Work required:
Output exactly the lines from the one with "<p>Dropdowns can be loaded async.</p>" through the last line of the data below, both included, and nothing more.

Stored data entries
= = =
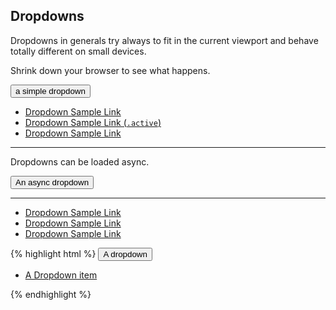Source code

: ## Dropdowns

Dropdowns in generals try always to fit in the current viewport and behave totally different on small devices.

Shrink down your browser to see what happens.

<button data-dropdown="dropdown-test" class="button small">a simple dropdown <i class="icon-down-dir"></i></button>

<div class="showcase">
    <div class="dropdown open dropdown-sample centered">
        <ul>
            <li><a href="#"><i class="icon-plus"></i> Dropdown Sample Link</a></li>
            <li><a  class="active" href="#"><i class="icon-mail"></i> Dropdown Sample Link (<code>.active</code>)</a></li>
            <li><a href="#"><i class="icon-attach"></i>Dropdown Sample Link</a></li>
        </ul>
    </div>
</div>
<hr>

<p>Dropdowns can be loaded async.</p>
<button id="async-dropdown-target" data-dropdown class="button small">An async dropdown</button>
<hr>
<div id="dropdown-test" class="dropdown">
    <ul>
        <li><a href="#"><i class="icon-plus"></i> Dropdown Sample Link</a></li>
        <li><a href="#"><i class="icon-mail"></i> Dropdown Sample Link</a></li>
        <li><a href="#"><i class="icon-attach"></i>Dropdown Sample Link</a></li>
    </ul>
</div>

{% highlight html %}
<button data-dropdown="dropdown-test" class="button small">A dropdown</button>
<div id="dropdown-test" class="dropdown">
    <ul>
        <li><a data-close-dropdown href="#">A Dropdown item</a></li>
    </ul>
</div>
{% endhighlight %}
= = =
The answer:
<p>Dropdowns can be loaded async.</p>
<button id="async-dropdown-target" data-dropdown class="button small">An async dropdown</button>
<hr>
<div id="dropdown-test" class="dropdown">
    <ul>
        <li><a href="#"><i class="icon-plus"></i> Dropdown Sample Link</a></li>
        <li><a href="#"><i class="icon-mail"></i> Dropdown Sample Link</a></li>
        <li><a href="#"><i class="icon-attach"></i>Dropdown Sample Link</a></li>
    </ul>
</div>

{% highlight html %}
<button data-dropdown="dropdown-test" class="button small">A dropdown</button>
<div id="dropdown-test" class="dropdown">
    <ul>
        <li><a data-close-dropdown href="#">A Dropdown item</a></li>
    </ul>
</div>
{% endhighlight %}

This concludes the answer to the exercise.